#### [Try it]
Your task is to repeat exactly the lines below between the line holding "## Project Background" and the line holding "Accel, established in", inclusive, and only those.

Saved data entries:
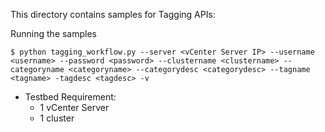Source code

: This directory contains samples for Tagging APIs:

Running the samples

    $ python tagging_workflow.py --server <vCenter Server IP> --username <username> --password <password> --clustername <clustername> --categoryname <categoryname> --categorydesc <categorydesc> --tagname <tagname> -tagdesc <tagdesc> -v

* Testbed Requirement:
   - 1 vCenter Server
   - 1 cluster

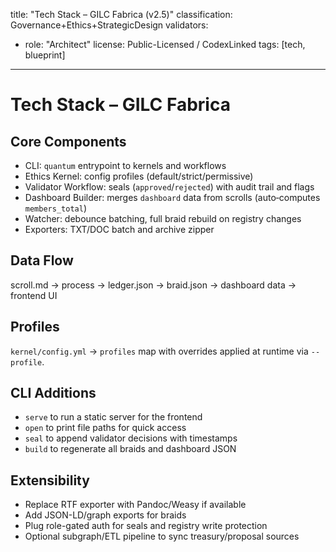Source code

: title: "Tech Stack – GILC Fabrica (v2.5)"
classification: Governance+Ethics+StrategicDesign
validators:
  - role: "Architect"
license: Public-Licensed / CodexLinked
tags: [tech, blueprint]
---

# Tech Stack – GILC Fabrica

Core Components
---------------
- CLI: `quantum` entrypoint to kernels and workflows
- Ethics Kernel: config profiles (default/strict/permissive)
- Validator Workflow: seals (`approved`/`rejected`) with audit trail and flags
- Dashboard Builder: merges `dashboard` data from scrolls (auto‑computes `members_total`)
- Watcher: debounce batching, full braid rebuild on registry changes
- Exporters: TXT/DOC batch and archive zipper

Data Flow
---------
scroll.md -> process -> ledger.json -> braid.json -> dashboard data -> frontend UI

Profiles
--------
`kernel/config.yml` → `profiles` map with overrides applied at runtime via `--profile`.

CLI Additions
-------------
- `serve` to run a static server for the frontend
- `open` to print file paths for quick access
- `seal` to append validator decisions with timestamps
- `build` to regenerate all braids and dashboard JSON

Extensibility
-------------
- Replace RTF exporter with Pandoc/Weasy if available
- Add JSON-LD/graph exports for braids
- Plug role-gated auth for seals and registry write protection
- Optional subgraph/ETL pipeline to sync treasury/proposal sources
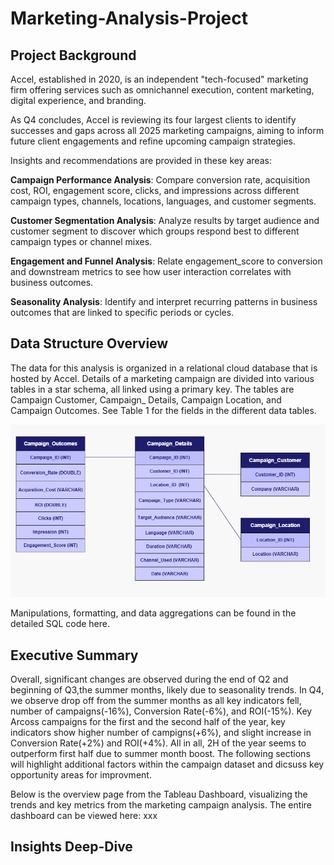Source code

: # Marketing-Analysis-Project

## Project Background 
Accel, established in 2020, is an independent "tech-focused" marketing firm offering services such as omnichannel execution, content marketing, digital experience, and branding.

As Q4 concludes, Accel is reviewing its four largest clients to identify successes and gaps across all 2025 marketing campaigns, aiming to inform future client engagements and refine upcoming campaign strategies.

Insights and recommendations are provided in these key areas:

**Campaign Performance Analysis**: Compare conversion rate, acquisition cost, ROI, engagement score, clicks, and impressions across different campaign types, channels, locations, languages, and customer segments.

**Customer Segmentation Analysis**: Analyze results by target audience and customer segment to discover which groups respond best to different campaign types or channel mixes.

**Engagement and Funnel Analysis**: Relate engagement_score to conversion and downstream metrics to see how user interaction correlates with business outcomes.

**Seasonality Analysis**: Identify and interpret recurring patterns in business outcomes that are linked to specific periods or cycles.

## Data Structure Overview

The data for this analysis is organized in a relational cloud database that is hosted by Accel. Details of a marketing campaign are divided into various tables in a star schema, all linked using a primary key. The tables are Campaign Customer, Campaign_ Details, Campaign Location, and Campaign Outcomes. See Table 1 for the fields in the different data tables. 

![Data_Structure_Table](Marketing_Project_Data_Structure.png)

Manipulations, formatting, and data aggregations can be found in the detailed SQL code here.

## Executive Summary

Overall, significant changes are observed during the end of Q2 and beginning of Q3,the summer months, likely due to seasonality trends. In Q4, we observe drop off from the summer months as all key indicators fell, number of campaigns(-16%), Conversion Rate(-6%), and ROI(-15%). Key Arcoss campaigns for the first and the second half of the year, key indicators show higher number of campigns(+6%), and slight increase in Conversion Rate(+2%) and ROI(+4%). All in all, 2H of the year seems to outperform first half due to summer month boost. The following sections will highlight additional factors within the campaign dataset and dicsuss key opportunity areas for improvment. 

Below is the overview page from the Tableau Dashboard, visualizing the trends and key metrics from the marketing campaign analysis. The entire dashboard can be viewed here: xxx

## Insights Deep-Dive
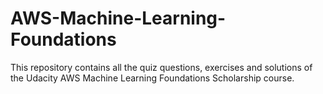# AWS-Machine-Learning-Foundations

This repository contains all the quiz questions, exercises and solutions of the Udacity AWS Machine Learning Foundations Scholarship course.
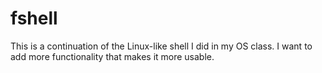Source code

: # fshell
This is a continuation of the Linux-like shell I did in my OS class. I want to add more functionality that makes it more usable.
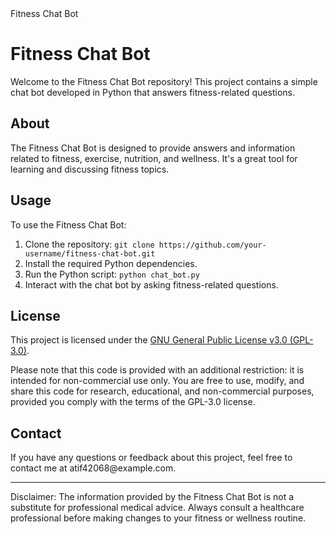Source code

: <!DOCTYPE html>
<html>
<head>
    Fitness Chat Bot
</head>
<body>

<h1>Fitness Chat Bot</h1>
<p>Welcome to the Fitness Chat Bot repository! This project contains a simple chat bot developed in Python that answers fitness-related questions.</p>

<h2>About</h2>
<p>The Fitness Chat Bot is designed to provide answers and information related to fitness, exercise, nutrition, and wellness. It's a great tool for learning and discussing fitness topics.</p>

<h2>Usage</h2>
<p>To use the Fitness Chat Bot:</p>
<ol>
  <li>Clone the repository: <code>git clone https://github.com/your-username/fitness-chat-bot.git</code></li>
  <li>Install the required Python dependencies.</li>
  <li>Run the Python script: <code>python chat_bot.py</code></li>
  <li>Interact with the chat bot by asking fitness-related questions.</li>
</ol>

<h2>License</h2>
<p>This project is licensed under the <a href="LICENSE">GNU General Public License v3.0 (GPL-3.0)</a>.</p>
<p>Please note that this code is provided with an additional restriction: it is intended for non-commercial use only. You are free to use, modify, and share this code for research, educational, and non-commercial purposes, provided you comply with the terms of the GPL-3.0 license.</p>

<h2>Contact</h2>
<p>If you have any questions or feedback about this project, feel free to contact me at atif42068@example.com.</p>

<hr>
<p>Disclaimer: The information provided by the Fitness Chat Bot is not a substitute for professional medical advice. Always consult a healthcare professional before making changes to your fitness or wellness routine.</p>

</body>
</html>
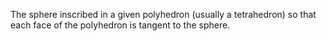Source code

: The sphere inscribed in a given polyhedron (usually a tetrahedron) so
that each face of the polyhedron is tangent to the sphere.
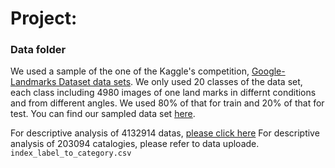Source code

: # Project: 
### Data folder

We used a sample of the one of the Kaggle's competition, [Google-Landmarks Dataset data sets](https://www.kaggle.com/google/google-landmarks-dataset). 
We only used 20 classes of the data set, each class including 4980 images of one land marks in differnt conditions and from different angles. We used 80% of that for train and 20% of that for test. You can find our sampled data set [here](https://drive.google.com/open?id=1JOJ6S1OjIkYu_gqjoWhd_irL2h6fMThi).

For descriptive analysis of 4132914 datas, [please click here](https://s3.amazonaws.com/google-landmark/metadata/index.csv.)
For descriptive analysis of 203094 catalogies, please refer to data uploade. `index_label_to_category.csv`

#### [Response to this exercise]
## Project Background 
Accel, established in 2020, is an independent "tech-focused" marketing firm offering services such as omnichannel execution, content marketing, digital experience, and branding.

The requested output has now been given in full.